I encourage writers to articulate it in a single sentence:
- What should the reader understand by the end?
- Why does this matter now?
- Why is this worth their time?
If those questions can’t be answered plainly, the story usually needs more reporting, or rethinking.
An Anchor, Not a Formula
I’m careful to emphasize that the nutgraph isn’t a rigid paragraph that must appear in a specific place.
In digital writing, it might:
- Appear early to orient readers quickly
- Be delayed to allow a scene to do the work
- Be distributed across several lines rather than stated outright
What matters isn’t placement, it’s clarity of intent. Once the heart of the story is clear, it becomes an anchor for every other decision.
Teaching Structure as Strategy
Structure is often misunderstood as a mechanical exercise. I teach it as a strategic tool.
Writers learn to:
- Choose openings that match the story’s purpose
- Use subheads to signal shifts in focus
- Build momentum without rushing
- Create natural stopping points without losing coherence
This approach works across breaking news, longform profiles and institutional storytelling because it’s rooted in clarity, not convention.
Editing as a Core Writing Skill
Editing isn’t a separate phase, it’s part of writing itself. I coach writers to:
- Re-read their work with distance
- Question their own assumptions
- Look for repetition and drift
- Strengthen clarity without flattening voice
Learning to edit decisively is often the moment writers begin to level up.
Teaching Writers What to Cut
One of the most difficult — and valuable — skills I teach is knowing what to remove.
Writers often equate cutting with loss. In practice, cutting is how stories gain focus and confidence.

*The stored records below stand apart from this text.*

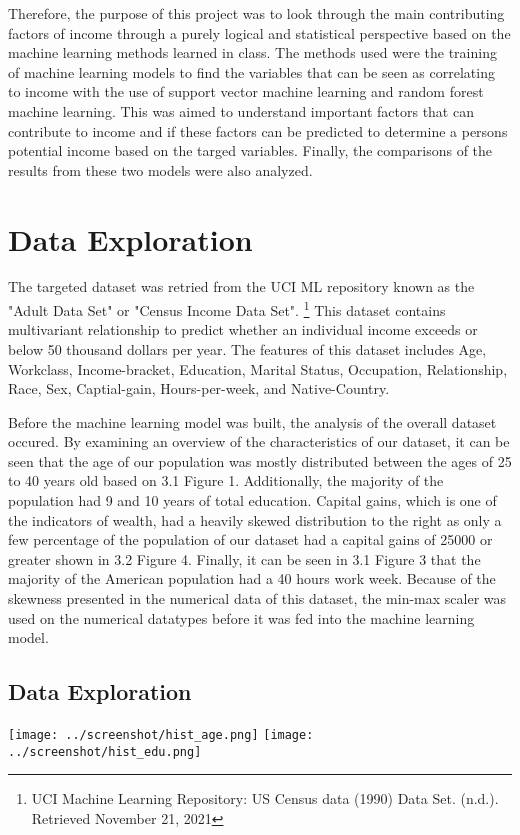 \documentclass[12pt]{article}
\begin{document}
\begin{multicols*}{2}
\hspace*{5mm} Therefore, the purpose of this project was to look through the main contributing factors of income through a purely logical
and statistical perspective based on the machine learning methods learned in class. The methods used were the training of machine learning models to find the variables 
that can be seen as correlating to income with the use of support vector machine learning and random forest machine learning. This was aimed to understand
important factors that can contribute to income and if these factors can be predicted to determine a persons potential income based on the targed variables. Finally,
the comparisons of the results from these two models were also analyzed. 

\section{Data Exploration} 
\hspace*{5mm} The targeted dataset was retried from the UCI ML repository known as the "Adult Data Set" or "Census Income Data Set". \footnote[3]{UCI Machine Learning Repository: US Census data (1990) Data Set. (n.d.). Retrieved November 21, 2021}
This dataset contains multivariant relationship to predict whether an individual income exceeds or below 50 thousand dollars per year. The features of this dataset
includes Age, Workclass, Income-bracket, Education, Marital Status, Occupation, Relationship, Race, Sex, Captial-gain, Hours-per-week, and Native-Country. 

\hspace*{5mm} Before the machine learning model was built, the analysis of the overall dataset occured. By examining an overview of the characteristics of our dataset,
it can be seen that the age of our population was mostly distributed between the ages of 25 to 40 years old based on 3.1 Figure 1. Additionally, the majority of the population had 9 and 10 years of 
total education. Capital gains, which is one of the indicators of wealth, had a heavily skewed distribution to the right as only a few percentage of the population of our dataset 
had a capital gains of 25000 or greater shown in 3.2 Figure 4. Finally, it can be seen in 3.1 Figure 3 that the majority of the American population had a 40 hours work week. Because of the skewness presented
in the numerical data of this dataset, the min-max scaler was used on the numerical datatypes before it was fed into the machine learning model. 
\subsection{Data Exploration}
  \begin{center}
	\texttt{[image: ../screenshot/hist\_age.png]}
	\texttt{[image: ../screenshot/hist\_edu.png]}



\end{center}
\end{multicols*}
\end{document}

I ask writers to look at each paragraph and consider:
- Does this move the story forward?
- Does this add new insight?
- Is this written for the reader or for the writer?
If the answer isn’t clear, it’s a candidate for revision or removal.
Common Things Writers Learn to Cut
- Throat-clearing introductions
- Redundant background
- Interesting but irrelevant detail
- Quotes that repeat what’s already been said
Cutting isn’t about saying less. It’s about saying the right things.
Teaching What to Keep When a Subject Overshares
Another challenge writers frequently face is deciding what belongs in the story when a subject shares more than the story requires.
Oversharing is often a sign of trust, but trust doesn’t obligate publication.
I teach writers to pause and ask:
- Does this detail serve the story’s purpose?
- Does it deepen understanding or simply heighten emotion?
- Would this feel fair if the subject read it later?
- Am I including this because it’s meaningful or because it’s dramatic?
Some details strengthen the writer’s understanding without needing to appear on the page. Good judgment means knowing the difference.
Boundaries as a Writing Skill
Handling oversharing requires empathy, editorial discipline and an awareness of power dynamics — especially in stories involving students, families, grief, or personal struggle.
Strong writing doesn’t extract everything it can. It protects what doesn’t need to be exposed.
Teaching Writing in Real Conditions
Digital writing rarely happens in ideal circumstances. I teach with real environments in mind:
- Tight deadlines
- Competing priorities
- Multiple stakeholders
- Distribution and platform considerations
Writers practice adapting their work for different contexts without losing clarity or intent. That adaptability is more valuable than mastering any single format.
Coaching Tone and Authority
Tone is one of the hardest elements to teach, and one of the most important. Writers are coached to:
- Write with authority without sounding rigid
- Explain without oversimplifying
- Acknowledge uncertainty when it exists
In public-facing and institutional writing, tone is often where credibility is earned, or lost.
The Outcome I Aim For
The goal of my teaching isn’t to produce identical writing. It’s to develop stronger judgment.
Writers who leave these sessions should be able to:
- Identify the heart of a story
- Defend their editorial choices
- Cut with confidence
- Navigate sensitive material responsibly
- Adapt to new platforms without losing clarity
When writers understand the reasoning behind their decisions, quality follows naturally.
Final Thought
Digital writing isn’t mastered by memorizing best practices. It’s learned through practice, reflection and guidance.
My role as a teacher is to help writers develop the judgment they’ll need long after today’s platforms, formats and trends have changed.